Tiede was a mortician. He was born in Tyler, raised in Kilgore, and eventually settled in Carthage. It was at the town funeral home where he met Marjorie Nugent. She was a wealthy woman who Tiede says didn't get along with many people.
"She kind of spurned a lot of people away from her in a lot of respects in town. Even her family and her sisters and her son... she couldn't stand him. They hadn't talked to each other in 15 years," says Tiede
But, as both the movie and Bernie himself tell it, he just couldn't stand to see her lonely.
"She wanted to go out to eat and I'd take her out to eat. She wanted to go to the Cherokee Club and go out places around town," Tiede says. "I felt obligated to her, very much so, and I felt very sorry for her."
He says they took extravagant vacations-- all over the world-- with Marjorie footing the bill.
"We've been to Egypt, we've been to Hong Kong, we've been to Bangkok, Thailand. We've been to Germany, Austria, Switzerland, Italy, France," he says the list goes on and on.
"She gave me money. She gave me $3 Million," he says.
But after a while, things changed. He says the relationship became mutually destructive.
"It got worse and worse and she was becoming more possessive of my time and energies. I felt like I was in prison.
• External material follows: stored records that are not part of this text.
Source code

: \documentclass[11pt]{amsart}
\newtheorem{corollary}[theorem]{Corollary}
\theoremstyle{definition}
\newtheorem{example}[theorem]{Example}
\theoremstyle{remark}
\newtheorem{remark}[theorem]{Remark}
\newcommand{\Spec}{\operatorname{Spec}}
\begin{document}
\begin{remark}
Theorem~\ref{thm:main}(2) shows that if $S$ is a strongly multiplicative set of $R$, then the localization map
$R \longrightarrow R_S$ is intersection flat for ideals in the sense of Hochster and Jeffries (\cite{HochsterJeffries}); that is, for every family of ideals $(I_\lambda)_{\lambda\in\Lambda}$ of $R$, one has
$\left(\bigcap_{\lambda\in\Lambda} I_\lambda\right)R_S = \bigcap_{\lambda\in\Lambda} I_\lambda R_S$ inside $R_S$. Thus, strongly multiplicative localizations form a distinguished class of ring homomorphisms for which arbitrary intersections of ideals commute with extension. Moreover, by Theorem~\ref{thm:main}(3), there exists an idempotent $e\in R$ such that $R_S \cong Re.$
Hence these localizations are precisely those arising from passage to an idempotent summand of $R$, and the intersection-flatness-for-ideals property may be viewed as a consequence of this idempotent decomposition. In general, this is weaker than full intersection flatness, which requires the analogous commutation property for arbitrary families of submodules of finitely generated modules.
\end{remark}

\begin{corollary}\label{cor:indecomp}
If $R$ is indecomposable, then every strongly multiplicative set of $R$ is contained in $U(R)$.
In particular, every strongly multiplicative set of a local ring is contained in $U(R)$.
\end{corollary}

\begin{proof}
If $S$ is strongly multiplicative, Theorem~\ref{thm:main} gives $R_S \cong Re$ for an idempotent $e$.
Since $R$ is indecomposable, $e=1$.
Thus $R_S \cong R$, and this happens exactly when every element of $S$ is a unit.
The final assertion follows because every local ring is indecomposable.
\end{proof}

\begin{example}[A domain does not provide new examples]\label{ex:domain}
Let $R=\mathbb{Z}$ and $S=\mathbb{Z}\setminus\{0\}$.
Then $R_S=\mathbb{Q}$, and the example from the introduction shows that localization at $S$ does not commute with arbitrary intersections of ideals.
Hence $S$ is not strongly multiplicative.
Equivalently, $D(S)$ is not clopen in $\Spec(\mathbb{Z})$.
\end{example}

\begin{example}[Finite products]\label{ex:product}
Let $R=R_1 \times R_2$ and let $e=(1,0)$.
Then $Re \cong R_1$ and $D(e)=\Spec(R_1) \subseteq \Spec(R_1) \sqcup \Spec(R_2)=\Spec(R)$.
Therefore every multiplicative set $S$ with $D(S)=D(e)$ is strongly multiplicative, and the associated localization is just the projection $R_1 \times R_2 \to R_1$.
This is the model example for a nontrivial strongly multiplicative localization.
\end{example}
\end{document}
I now know what that feels like, but it was really bad," Tiede says.
It got so bad that he took her life in November 1996.
"I don't know what exactly caused that morning to happen. I called her and said, 'We're going to Longview. I'm going to run to take my clothes to the cleaners,' he says
Bernie says he asked Marjorie if she wanted to ride with him and get lunch at Hunan's Chinese Restaurant.
"So, I went out there to go and pick her up and she started nagging at me about something," he says.
To this day, Tiede says he still doesn't know what got into him in that moment.
"I don't know really," he says choking back tears. "I got scared. Yeah, I got really scared," he says as a tear rolls down his cheek.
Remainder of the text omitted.